If a line in the records below contains "make", copy that line.
++++++++
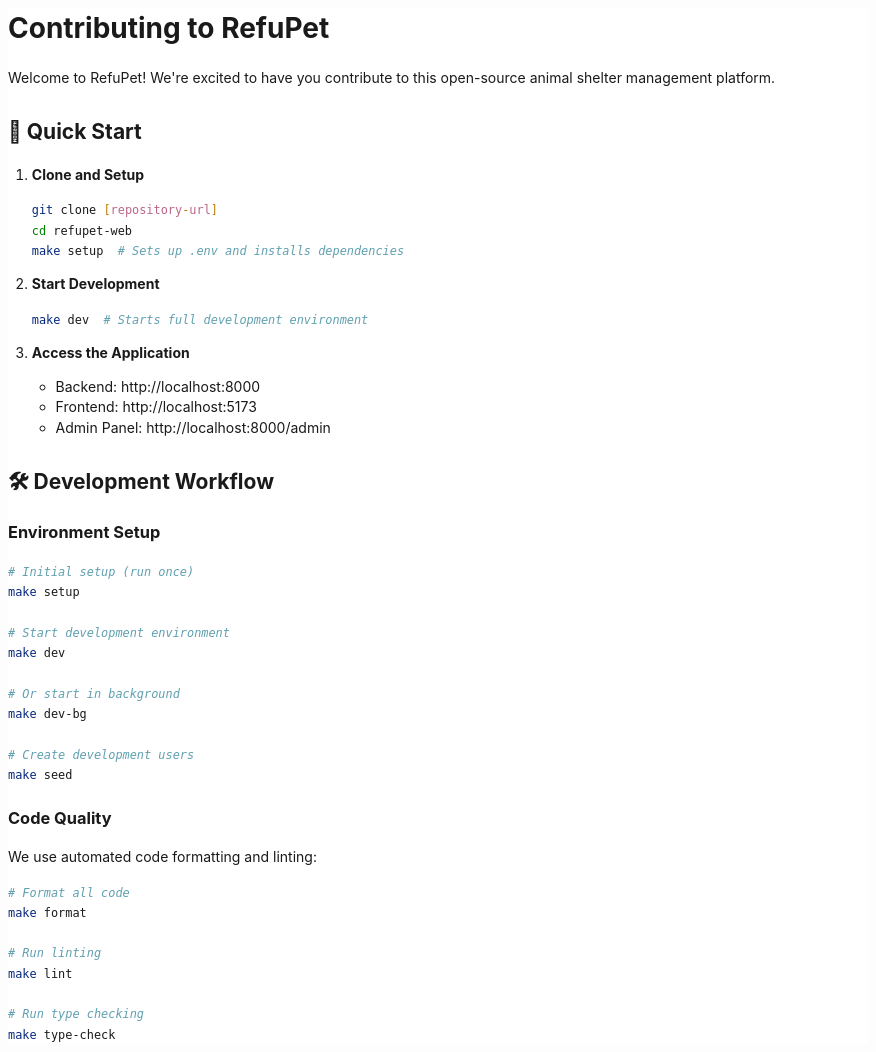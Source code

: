 # Contributing to RefuPet

Welcome to RefuPet! We're excited to have you contribute to this open-source animal shelter management platform.

## 🚀 Quick Start

1. **Clone and Setup**
   ```bash
   git clone [repository-url]
   cd refupet-web
   make setup  # Sets up .env and installs dependencies
   ```

2. **Start Development**
   ```bash
   make dev  # Starts full development environment
   ```

3. **Access the Application**
   - Backend: http://localhost:8000
   - Frontend: http://localhost:5173
   - Admin Panel: http://localhost:8000/admin

## 🛠️ Development Workflow

### Environment Setup

```bash
# Initial setup (run once)
make setup

# Start development environment
make dev

# Or start in background
make dev-bg

# Create development users
make seed
```

### Code Quality

We use automated code formatting and linting:

```bash
# Format all code
make format

# Run linting
make lint

# Run type checking
make type-check
```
++++++++
* **Result of the task**:
   make setup  # Sets up .env and installs dependencies
   make dev  # Starts full development environment
make setup
make dev
make dev-bg
make seed
make format
make lint
make type-check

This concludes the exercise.